**** DATA UNDER STUDY

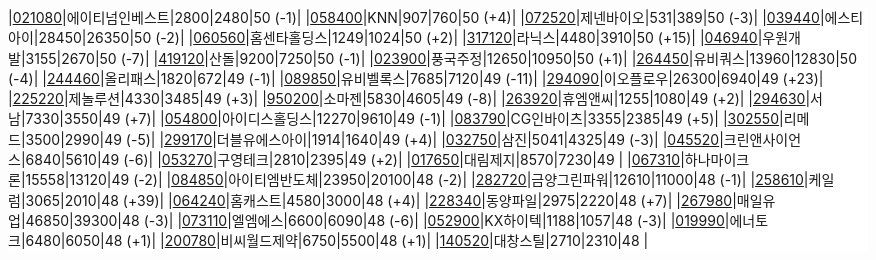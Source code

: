 |[021080](https://finance.daum.net/quotes/A021080)|에이티넘인베스트|2800|2480|50 (-1)|
|[058400](https://finance.daum.net/quotes/A058400)|KNN|907|760|50 (+4)|
|[072520](https://finance.daum.net/quotes/A072520)|제넨바이오|531|389|50 (-3)|
|[039440](https://finance.daum.net/quotes/A039440)|에스티아이|28450|26350|50 (-2)|
|[060560](https://finance.daum.net/quotes/A060560)|홈센타홀딩스|1249|1024|50 (+2)|
|[317120](https://finance.daum.net/quotes/A317120)|라닉스|4480|3910|50 (+15)|
|[046940](https://finance.daum.net/quotes/A046940)|우원개발|3155|2670|50 (-7)|
|[419120](https://finance.daum.net/quotes/A419120)|산돌|9200|7250|50 (-1)|
|[023900](https://finance.daum.net/quotes/A023900)|풍국주정|12650|10950|50 (+1)|
|[264450](https://finance.daum.net/quotes/A264450)|유비쿼스|13960|12830|50 (-4)|
|[244460](https://finance.daum.net/quotes/A244460)|올리패스|1820|672|49 (-1)|
|[089850](https://finance.daum.net/quotes/A089850)|유비벨록스|7685|7120|49 (-11)|
|[294090](https://finance.daum.net/quotes/A294090)|이오플로우|26300|6940|49 (+23)|
|[225220](https://finance.daum.net/quotes/A225220)|제놀루션|4330|3485|49 (+3)|
|[950200](https://finance.daum.net/quotes/A950200)|소마젠|5830|4605|49 (-8)|
|[263920](https://finance.daum.net/quotes/A263920)|휴엠앤씨|1255|1080|49 (+2)|
|[294630](https://finance.daum.net/quotes/A294630)|서남|7330|3550|49 (+7)|
|[054800](https://finance.daum.net/quotes/A054800)|아이디스홀딩스|12270|9610|49 (-1)|
|[083790](https://finance.daum.net/quotes/A083790)|CG인바이츠|3355|2385|49 (+5)|
|[302550](https://finance.daum.net/quotes/A302550)|리메드|3500|2990|49 (-5)|
|[299170](https://finance.daum.net/quotes/A299170)|더블유에스아이|1914|1640|49 (+4)|
|[032750](https://finance.daum.net/quotes/A032750)|삼진|5041|4325|49 (-3)|
|[045520](https://finance.daum.net/quotes/A045520)|크린앤사이언스|6840|5610|49 (-6)|
|[053270](https://finance.daum.net/quotes/A053270)|구영테크|2810|2395|49 (+2)|
|[017650](https://finance.daum.net/quotes/A017650)|대림제지|8570|7230|49 |
|[067310](https://finance.daum.net/quotes/A067310)|하나마이크론|15558|13120|49 (-2)|
|[084850](https://finance.daum.net/quotes/A084850)|아이티엠반도체|23950|20100|48 (-2)|
|[282720](https://finance.daum.net/quotes/A282720)|금양그린파워|12610|11000|48 (-1)|
|[258610](https://finance.daum.net/quotes/A258610)|케일럼|3065|2010|48 (+39)|
|[064240](https://finance.daum.net/quotes/A064240)|홈캐스트|4580|3000|48 (+4)|
|[228340](https://finance.daum.net/quotes/A228340)|동양파일|2975|2220|48 (+7)|
|[267980](https://finance.daum.net/quotes/A267980)|매일유업|46850|39300|48 (-3)|
|[073110](https://finance.daum.net/quotes/A073110)|엘엠에스|6600|6090|48 (-6)|
|[052900](https://finance.daum.net/quotes/A052900)|KX하이텍|1188|1057|48 (-3)|
|[019990](https://finance.daum.net/quotes/A019990)|에너토크|6480|6050|48 (+1)|
|[200780](https://finance.daum.net/quotes/A200780)|비씨월드제약|6750|5500|48 (+1)|
|[140520](https://finance.daum.net/quotes/A140520)|대창스틸|2710|2310|48 |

********

→ **EXERCISE DETAILS**
Write out the records above exactly as they stand, leaving out every picture.

→ **OUTPUT**
Source code

: |[021080](https://finance.daum.net/quotes/A021080)|에이티넘인베스트|2800|2480|50 (-1)|
|[058400](https://finance.daum.net/quotes/A058400)|KNN|907|760|50 (+4)|
|[072520](https://finance.daum.net/quotes/A072520)|제넨바이오|531|389|50 (-3)|
|[039440](https://finance.daum.net/quotes/A039440)|에스티아이|28450|26350|50 (-2)|
|[060560](https://finance.daum.net/quotes/A060560)|홈센타홀딩스|1249|1024|50 (+2)|
|[317120](https://finance.daum.net/quotes/A317120)|라닉스|4480|3910|50 (+15)|
|[046940](https://finance.daum.net/quotes/A046940)|우원개발|3155|2670|50 (-7)|
|[419120](https://finance.daum.net/quotes/A419120)|산돌|9200|7250|50 (-1)|
|[023900](https://finance.daum.net/quotes/A023900)|풍국주정|12650|10950|50 (+1)|
|[264450](https://finance.daum.net/quotes/A264450)|유비쿼스|13960|12830|50 (-4)|
|[244460](https://finance.daum.net/quotes/A244460)|올리패스|1820|672|49 (-1)|
|[089850](https://finance.daum.net/quotes/A089850)|유비벨록스|7685|7120|49 (-11)|
|[294090](https://finance.daum.net/quotes/A294090)|이오플로우|26300|6940|49 (+23)|
|[225220](https://finance.daum.net/quotes/A225220)|제놀루션|4330|3485|49 (+3)|
|[950200](https://finance.daum.net/quotes/A950200)|소마젠|5830|4605|49 (-8)|
|[263920](https://finance.daum.net/quotes/A263920)|휴엠앤씨|1255|1080|49 (+2)|
|[294630](https://finance.daum.net/quotes/A294630)|서남|7330|3550|49 (+7)|
|[054800](https://finance.daum.net/quotes/A054800)|아이디스홀딩스|12270|9610|49 (-1)|
|[083790](https://finance.daum.net/quotes/A083790)|CG인바이츠|3355|2385|49 (+5)|
|[302550](https://finance.daum.net/quotes/A302550)|리메드|3500|2990|49 (-5)|
|[299170](https://finance.daum.net/quotes/A299170)|더블유에스아이|1914|1640|49 (+4)|
|[032750](https://finance.daum.net/quotes/A032750)|삼진|5041|4325|49 (-3)|
|[045520](https://finance.daum.net/quotes/A045520)|크린앤사이언스|6840|5610|49 (-6)|
|[053270](https://finance.daum.net/quotes/A053270)|구영테크|2810|2395|49 (+2)|
|[017650](https://finance.daum.net/quotes/A017650)|대림제지|8570|7230|49 |
|[067310](https://finance.daum.net/quotes/A067310)|하나마이크론|15558|13120|49 (-2)|
|[084850](https://finance.daum.net/quotes/A084850)|아이티엠반도체|23950|20100|48 (-2)|
|[282720](https://finance.daum.net/quotes/A282720)|금양그린파워|12610|11000|48 (-1)|
|[258610](https://finance.daum.net/quotes/A258610)|케일럼|3065|2010|48 (+39)|
|[064240](https://finance.daum.net/quotes/A064240)|홈캐스트|4580|3000|48 (+4)|
|[228340](https://finance.daum.net/quotes/A228340)|동양파일|2975|2220|48 (+7)|
|[267980](https://finance.daum.net/quotes/A267980)|매일유업|46850|39300|48 (-3)|
|[073110](https://finance.daum.net/quotes/A073110)|엘엠에스|6600|6090|48 (-6)|
|[052900](https://finance.daum.net/quotes/A052900)|KX하이텍|1188|1057|48 (-3)|
|[019990](https://finance.daum.net/quotes/A019990)|에너토크|6480|6050|48 (+1)|
|[200780](https://finance.daum.net/quotes/A200780)|비씨월드제약|6750|5500|48 (+1)|
|[140520](https://finance.daum.net/quotes/A140520)|대창스틸|2710|2310|48 |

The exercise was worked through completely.